With Mideast peace talks right around the corner, the last thing Israel wants is the extension of an economic and cultural boycott — especially one carried out, in part, by its own citizens.
In a signed letter sent to four major theater companies last week, over 50 Israeli actors and playwrights protested a decision to stage a series of performances in a new cultural center in Ariel, a West Bank settlement. Their position was seconded on Monday by another letter, signed by 150 Israeli authors and academics including A.B. Yehoshua, David Grossman and Amos Oz.
“We wish to express our disgust,” the artists wrote. “The actors among us hereby declare that we will refuse to perform in Ariel, as well as in any other settlement. We urge the board to hold their activity within the sovereign borders of the State of Israel within the Green Line.”
“We support the theater artists refusing to play in Ariel, express our appreciation of their public courage and thank them for bringing the debate on settlements back into the headlines,” the second letter added.

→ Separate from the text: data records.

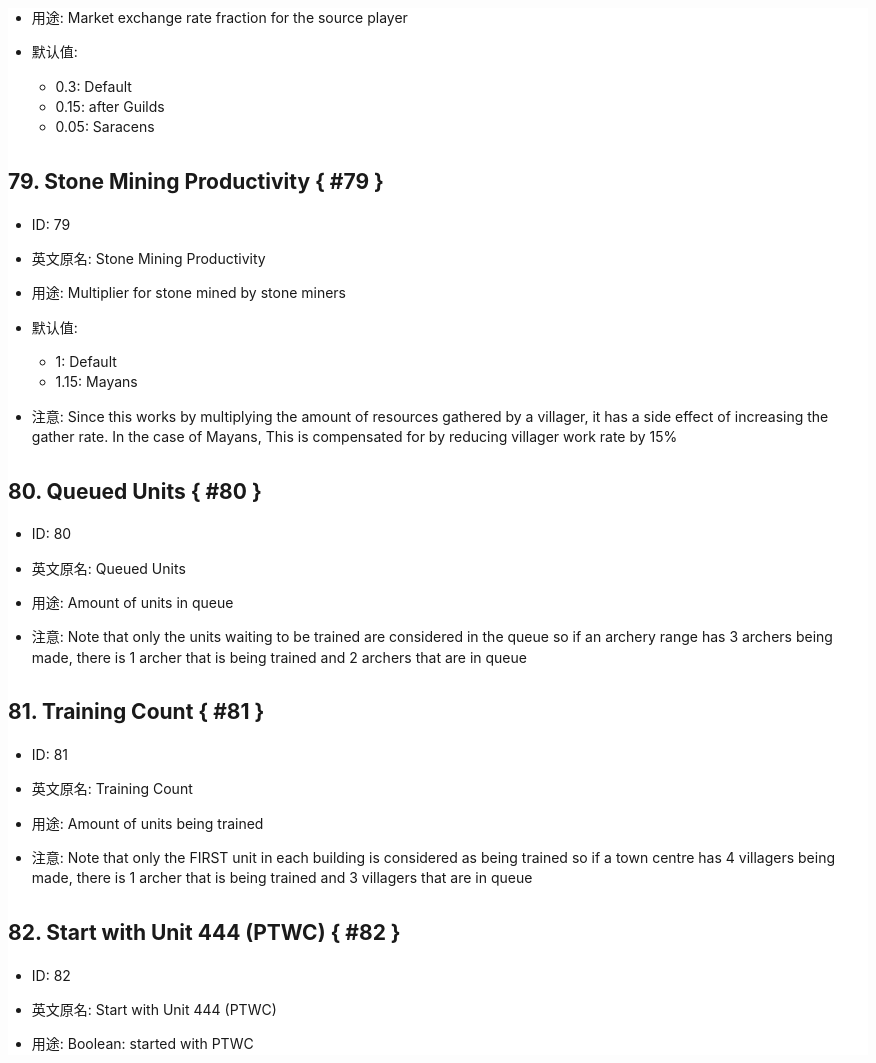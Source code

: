 -   用途: Market exchange rate fraction for the source player

-   默认值:

    -   0.3: Default
    -   0.15: after Guilds
    -   0.05: Saracens

## 79. Stone Mining Productivity { #79 }

-   ID: 79

-   英文原名: Stone Mining Productivity

-   用途: Multiplier for stone mined by stone miners

-   默认值:

    -   1: Default
    -   1.15: Mayans

-   注意: Since this works by multiplying the amount of resources gathered by a villager, it has a side effect of increasing the gather rate. In the case of Mayans, This is compensated for by reducing villager work rate by 15%

## 80. Queued Units { #80 }

-   ID: 80

-   英文原名: Queued Units

-   用途: Amount of units in queue

-   注意: Note that only the units waiting to be trained are considered in the queue so if an archery range has 3 archers being made, there is 1 archer that is being trained and 2 archers that are in queue

## 81. Training Count { #81 }

-   ID: 81

-   英文原名: Training Count

-   用途: Amount of units being trained

-   注意: Note that only the FIRST unit in each building is considered as being trained so if a town centre has 4 villagers being made, there is 1 archer that is being trained and 3 villagers that are in queue

## 82. Start with Unit 444 (PTWC) { #82 }

-   ID: 82

-   英文原名: Start with Unit 444 (PTWC)

-   用途: Boolean: started with PTWC
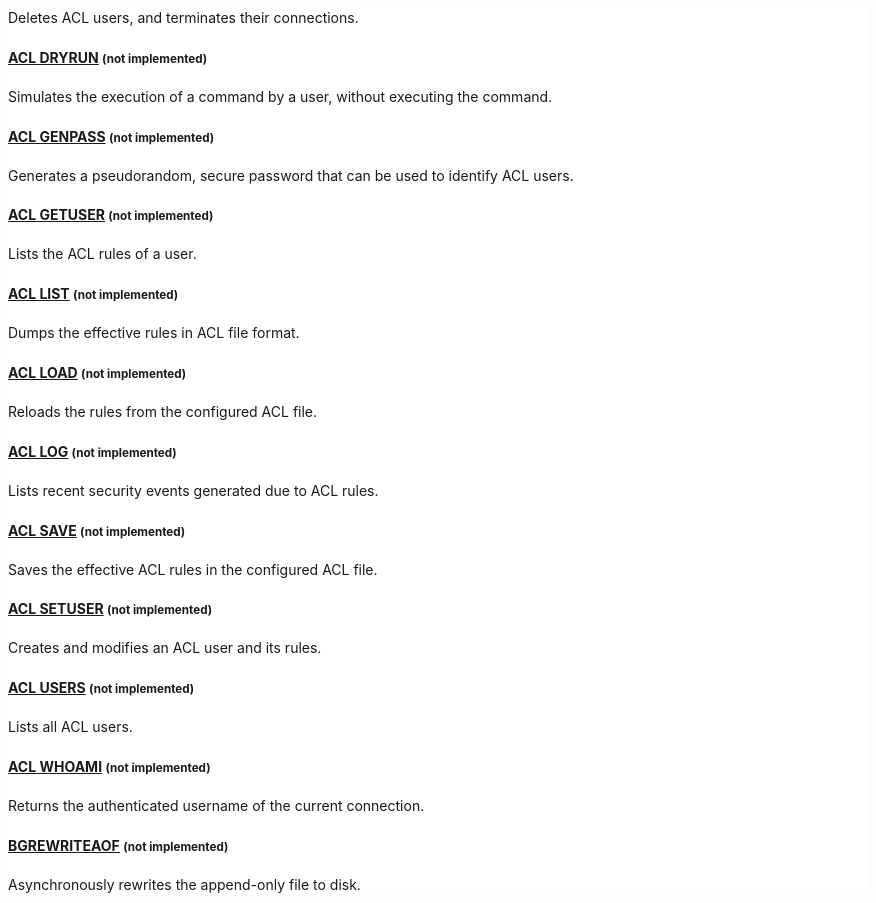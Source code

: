Deletes ACL users, and terminates their connections.

#### [ACL DRYRUN](https://redis.io/commands/acl-dryrun/) <small>(not implemented)</small>

Simulates the execution of a command by a user, without executing the command.

#### [ACL GENPASS](https://redis.io/commands/acl-genpass/) <small>(not implemented)</small>

Generates a pseudorandom, secure password that can be used to identify ACL users.

#### [ACL GETUSER](https://redis.io/commands/acl-getuser/) <small>(not implemented)</small>

Lists the ACL rules of a user.

#### [ACL LIST](https://redis.io/commands/acl-list/) <small>(not implemented)</small>

Dumps the effective rules in ACL file format.

#### [ACL LOAD](https://redis.io/commands/acl-load/) <small>(not implemented)</small>

Reloads the rules from the configured ACL file.

#### [ACL LOG](https://redis.io/commands/acl-log/) <small>(not implemented)</small>

Lists recent security events generated due to ACL rules.

#### [ACL SAVE](https://redis.io/commands/acl-save/) <small>(not implemented)</small>

Saves the effective ACL rules in the configured ACL file.

#### [ACL SETUSER](https://redis.io/commands/acl-setuser/) <small>(not implemented)</small>

Creates and modifies an ACL user and its rules.

#### [ACL USERS](https://redis.io/commands/acl-users/) <small>(not implemented)</small>

Lists all ACL users.

#### [ACL WHOAMI](https://redis.io/commands/acl-whoami/) <small>(not implemented)</small>

Returns the authenticated username of the current connection.

#### [BGREWRITEAOF](https://redis.io/commands/bgrewriteaof/) <small>(not implemented)</small>

Asynchronously rewrites the append-only file to disk.
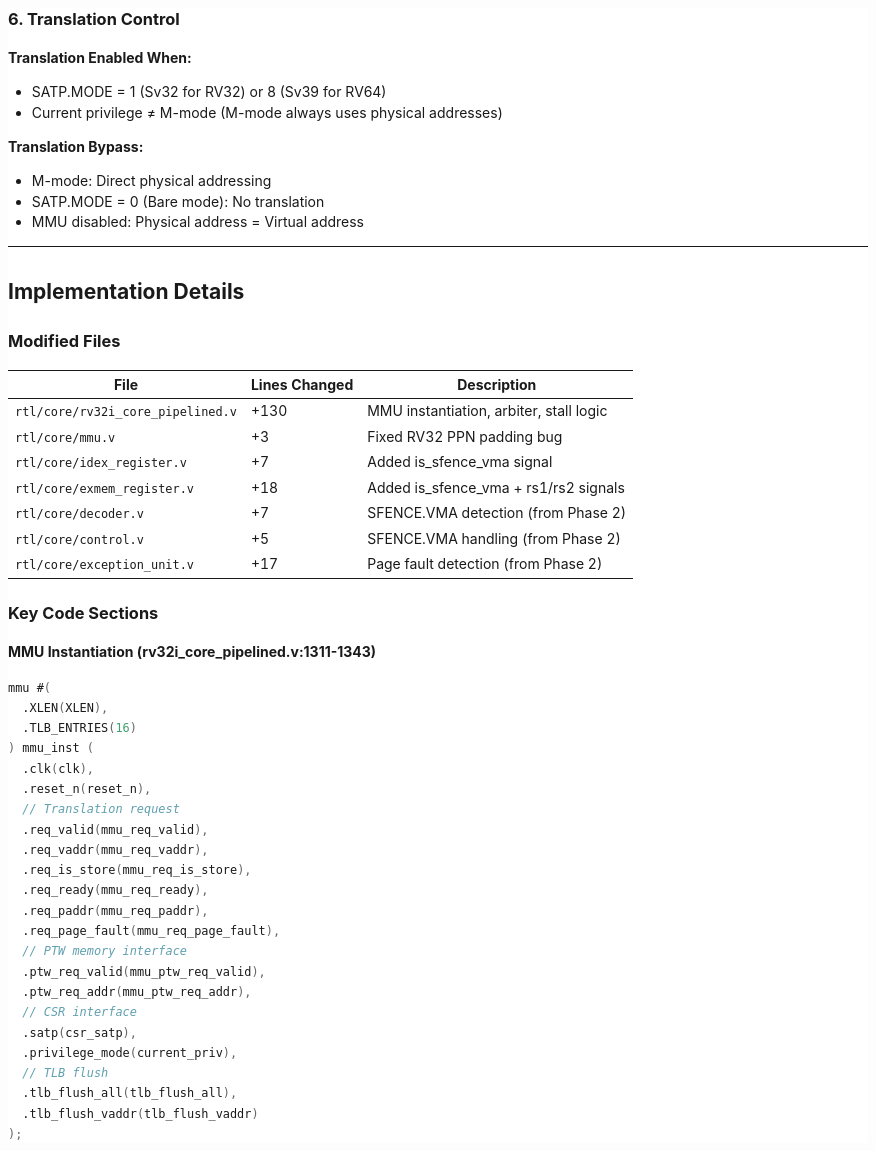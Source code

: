 ### 6. Translation Control

**Translation Enabled When:**
- SATP.MODE = 1 (Sv32 for RV32) or 8 (Sv39 for RV64)
- Current privilege ≠ M-mode (M-mode always uses physical addresses)

**Translation Bypass:**
- M-mode: Direct physical addressing
- SATP.MODE = 0 (Bare mode): No translation
- MMU disabled: Physical address = Virtual address

---

## Implementation Details

### Modified Files

| File | Lines Changed | Description |
|------|---------------|-------------|
| `rtl/core/rv32i_core_pipelined.v` | +130 | MMU instantiation, arbiter, stall logic |
| `rtl/core/mmu.v` | +3 | Fixed RV32 PPN padding bug |
| `rtl/core/idex_register.v` | +7 | Added is_sfence_vma signal |
| `rtl/core/exmem_register.v` | +18 | Added is_sfence_vma + rs1/rs2 signals |
| `rtl/core/decoder.v` | +7 | SFENCE.VMA detection (from Phase 2) |
| `rtl/core/control.v` | +5 | SFENCE.VMA handling (from Phase 2) |
| `rtl/core/exception_unit.v` | +17 | Page fault detection (from Phase 2) |

### Key Code Sections

**MMU Instantiation (rv32i_core_pipelined.v:1311-1343)**
```verilog
mmu #(
  .XLEN(XLEN),
  .TLB_ENTRIES(16)
) mmu_inst (
  .clk(clk),
  .reset_n(reset_n),
  // Translation request
  .req_valid(mmu_req_valid),
  .req_vaddr(mmu_req_vaddr),
  .req_is_store(mmu_req_is_store),
  .req_ready(mmu_req_ready),
  .req_paddr(mmu_req_paddr),
  .req_page_fault(mmu_req_page_fault),
  // PTW memory interface
  .ptw_req_valid(mmu_ptw_req_valid),
  .ptw_req_addr(mmu_ptw_req_addr),
  // CSR interface
  .satp(csr_satp),
  .privilege_mode(current_priv),
  // TLB flush
  .tlb_flush_all(tlb_flush_all),
  .tlb_flush_vaddr(tlb_flush_vaddr)
);
```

The unexpected public conflation of art and politics has drawn the attention of Israel’s top brass. Israeli Prime Minister Benjamin Netanyahu denounced the boycott at a Sunday cabinet meeting, Haaretz reported.
“Israel is the target of an international delegitimization campaign — the last thing the state needs to do is fund bodies that are promoting boycotts from within,” he said.
Some Israeli politicians responded to the letter by threatening economic penalties if the theaters — which, according to the New York Times, receive government money — fall in line with the boycott letter.
Despite the uproar, it seems as if productions in Ariel will go ahead as expected. “We will perform in any place where there are theater-loving Israelis, including the new cultural center in Ariel,” management for the theater companies said.